Speaker
Description
Digital Light Processing (DLP) is a 3D printing method that offers enhanced precision, quicker print times, increased throughput, and better cell viability by minimizing shear stress compared to extrusion-based bioprinting, which depends on mechanical nozzle deposition and tends to be slower with lower resolution. These advantages make it particularly well-suited for fabricating complex tissue structures. We have utilized this technology to fabricate knee meniscal constructs and corneal stroma equivalents (CSE). With Gelatin methacryloyl (GelMA) as the base material for both, we employed two different second crosslinking methods for each of these tissues to achieve the desired properties mimicking the native tissues. For printing meniscal constructs, we employed a post-printing crosslinking with tannic acid. The secondary tannic acid (TA) crosslinking not only resulted in mechanical properties closer to the native meniscal tissue (~200 kPa) but also showed excellent anti-bacterial, anti-oxidant and immunomodulatory properties. TA crosslinking did not affect the chondrogenic potential of GelMA, aided the differentiation of human Mesenchymal Stromal Cells (hMSCs) into chondrocytes. In addition, the anti-inflammatory cytokines such as IL-4, TGF-β1, and IL-10 were upregulated and the pro-inflammatory cytokines such as TNFα, MCP1, and IFNγ were down regulated when macrophages were cultured on TA-crosslinked constructs.
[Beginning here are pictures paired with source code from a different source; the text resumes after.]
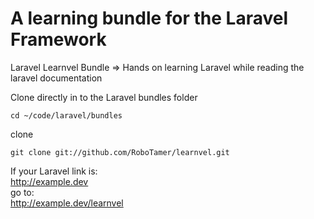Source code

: A learning bundle for the Laravel Framework
========

Laravel Learnvel Bundle => Hands on learning Laravel while reading the laravel documentation


Clone directly in to the Laravel bundles folder  

`cd ~/code/laravel/bundles`

clone

`git clone git://github.com/RoboTamer/learnvel.git`  


If your Laravel link is:  
http://example.dev  
go to:  
http://example.dev/learnvel  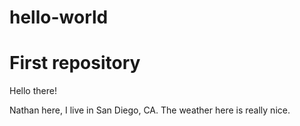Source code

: # hello-world
First repository 
===============

Hello there!

Nathan here, I live in San Diego, CA.
The weather here is really nice.
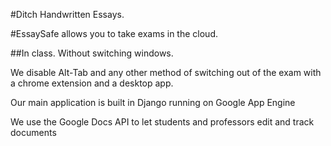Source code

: #Ditch Handwritten Essays.

#EssaySafe allows you to take exams in the cloud.

##In class. Without switching windows.

We disable Alt-Tab and any other method of switching out of the exam with a chrome extension and a desktop app.

Our main application is built in Django running on Google App Engine

We use the Google Docs API to let students and professors edit and track documents
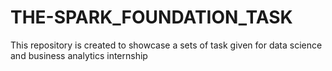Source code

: # THE-SPARK_FOUNDATION_TASK
This repository is created to showcase a sets of task given for data science and business analytics internship
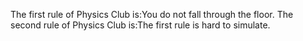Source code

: The first rule of Physics Club is:You do not fall through the floor.
The second rule of Physics Club is:The first rule is hard to simulate.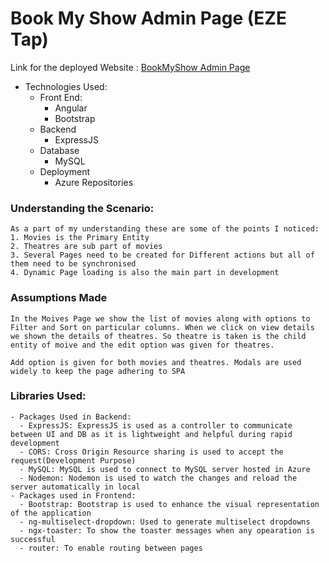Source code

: # Book My Show Admin Page (EZE Tap)

Link for the deployed Website : [BookMyShow Admin Page](https://bmsclient.z13.web.core.windows.net)

- Technologies Used:
  - Front End:
    - Angular
    - Bootstrap
  - Backend
    - ExpressJS
  - Database
    - MySQL
  - Deployment
    - Azure Repositories

### Understanding the Scenario:
    As a part of my understanding these are some of the points I noticed:
    1. Movies is the Primary Entity
    2. Theatres are sub part of movies
    3. Several Pages need to be created for Different actions but all of them need to be synchronised
    4. Dynamic Page loading is also the main part in development
### Assumptions Made
    In the Moives Page we show the list of movies along with options to Filter and Sort on particular columns. When we click on view details we shown the details of theatres. So theatre is taken is the child entity of moive and the edit option was given for theatres.

    Add option is given for both movies and theatres. Modals are used widely to keep the page adhering to SPA
### Libraries Used:
    - Packages Used in Backend:
      - ExpressJS: ExpressJS is used as a controller to communicate between UI and DB as it is lightweight and helpful during rapid development
      - CORS: Cross Origin Resource sharing is used to accept the request(Development Purpose)
      - MySQL: MySQL is used to connect to MySQL server hosted in Azure
      - Nodemon: Nodemon is used to watch the changes and reload the server automatically in local
    - Packages used in Frontend:
      - Bootstrap: Bootstrap is used to enhance the visual representation of the application
      - ng-multiselect-dropdown: Used to generate multiselect dropdowns
      - ngx-toaster: To show the toaster messages when any opearation is successful
      - router: To enable routing between pages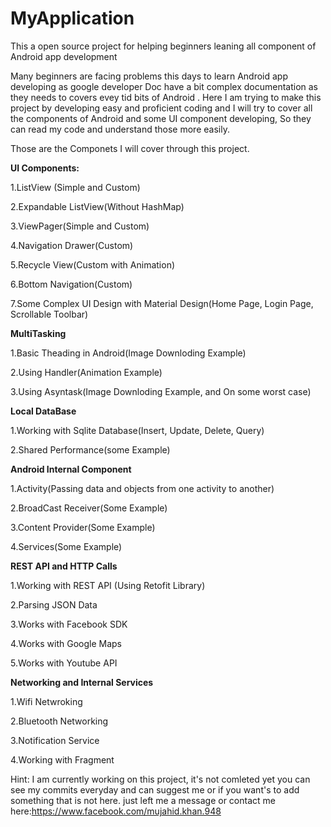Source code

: # MyApplication
This a open source project for helping beginners leaning all component of Android app development 

Many beginners are facing problems this days to learn Android app developing as google developer Doc have a bit complex documentation as they needs to covers evey tid bits of Android .
Here I am trying to make this project by developing easy and proficient coding and I will try to cover all the components of Android and some UI component developing,
So they can read my code and understand those more easily.

Those are the Componets I will cover through this project.

<b>UI Components:</b>

1.ListView (Simple and Custom)<br>

2.Expandable ListView(Without HashMap)<br>

3.ViewPager(Simple and Custom)<br>

4.Navigation Drawer(Custom)<br>

5.Recycle View(Custom with Animation)<br>

6.Bottom Navigation(Custom)<br>

7.Some Complex UI Design with Material Design(Home Page, Login Page, Scrollable Toolbar)<br>

<b>MultiTasking </b>

1.Basic Theading in Android(Image Downloding Example)<br>

2.Using Handler(Animation Example)<br>

3.Using Asyntask(Image Downloding Example, and On some worst case)<br>

<b>Local DataBase</b>

1.Working with Sqlite Database(Insert, Update, Delete, Query) <br>

2.Shared Performance(some Example)<br>

<b>Android Internal Component</b>

1.Activity(Passing data and objects from one activity to another)<br>

2.BroadCast Receiver(Some Example)<br>

3.Content Provider(Some Example)<br>

4.Services(Some Example)<br>


<b>REST API and HTTP Calls</b>

1.Working with REST API (Using Retofit Library)<br>

2.Parsing JSON Data<br>

3.Works with Facebook SDK<br>

4.Works with Google Maps<br>

5.Works with Youtube API<br>

<b>Networking and Internal Services</b>

1.Wifi Netwroking<br>

2.Bluetooth Networking<br>

3.Notification Service<br>

4.Working with Fragment<br>


Hint: I am currently working on this project, it's not comleted yet you can see my commits everyday and can suggest me or if you want's to add something that is not here. just left me a message or contact me here:https://www.facebook.com/mujahid.khan.948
We utilized Schiff’s base reaction as the secondary crosslinking method for printing of corneal constructs, by adding oxidized carboxy methyl cellulose (OxiCMC) to GelMA. DLP printing not only enabled printing of 6 constructs in 20 minutes with the corneal anisotropy included but also achieved the desirable properties of an ideal CSE. GelMA-OxiCMC bioink had a compressive modulus of ~110 kPa which is in the range of corneal modulus, exhibiting greater than 90% optical transmittance at 500nm. The human corneal keratocytes showed >94% viability post-printing, maintained their stellate morphology, and expressed characteristic markers such as keratocan and lumican.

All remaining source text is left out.